According to Guillermo Ysusi, a certified Mexican Cicerone, this season people crave something hot, thick, probably sweet, and warming to give them some extra energy and warmth. Add to this the traditional and expansive way in which Latinos celebrate important days and... reasons for saying ¡Salud! multiply.

So, whether you're Latino or not, here are 5 Latino Christmas drinks to warm you up this winter:

Ponche Navideño

Ponche Navideño, a traditional hot fruit punch enjoyed throughout the Christmas season in Mexico, is typically served non-alcoholic but can be spiked with your preferred spirit. This festive beverage graces tables from December 12th (Día de la Virgen de Guadalupe) to January 6th (Día de Reyes).

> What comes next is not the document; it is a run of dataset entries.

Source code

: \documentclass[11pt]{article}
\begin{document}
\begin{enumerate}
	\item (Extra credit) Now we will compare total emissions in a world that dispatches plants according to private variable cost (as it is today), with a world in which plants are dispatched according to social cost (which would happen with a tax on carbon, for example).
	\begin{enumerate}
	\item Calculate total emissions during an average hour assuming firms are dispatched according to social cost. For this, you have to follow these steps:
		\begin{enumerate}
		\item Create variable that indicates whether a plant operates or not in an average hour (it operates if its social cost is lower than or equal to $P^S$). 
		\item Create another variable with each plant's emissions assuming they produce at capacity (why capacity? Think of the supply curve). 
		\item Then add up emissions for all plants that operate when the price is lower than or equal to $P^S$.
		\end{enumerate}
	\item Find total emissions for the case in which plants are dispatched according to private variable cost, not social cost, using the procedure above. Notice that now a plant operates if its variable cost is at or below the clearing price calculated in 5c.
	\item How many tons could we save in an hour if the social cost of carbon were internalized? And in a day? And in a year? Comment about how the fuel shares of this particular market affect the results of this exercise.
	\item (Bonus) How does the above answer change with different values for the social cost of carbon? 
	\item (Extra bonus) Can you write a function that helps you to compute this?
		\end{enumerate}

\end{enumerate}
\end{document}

The traditional ponche made at home or sold in street food stalls in Mexico, is easy to replicate. It mostly needs water, brown sugar (instead of piloncillo unrefined whole sugar cane), cinnamon, tejocotes (Mexican hawthorns. If you can't find them, you can substitute with crabapples or quince), guavas, prunes, apples, pear, raisins (optional), tamarind pods (optional), rum (optional).

As with any recipe from the vast and versatile Mexican cuisine, ponche navideño can include many of the fresh fruits available, even hibiscus flowers, which will give it a nice comforting red shade.


Canelazo Wikimedia Commons/Mangostar

Canelazo is another fruit punch traditionally found in Ecuador but is also famous in Colombia and is served in other countries, such as Venezuela, parts of Peru, and even northern Argentina.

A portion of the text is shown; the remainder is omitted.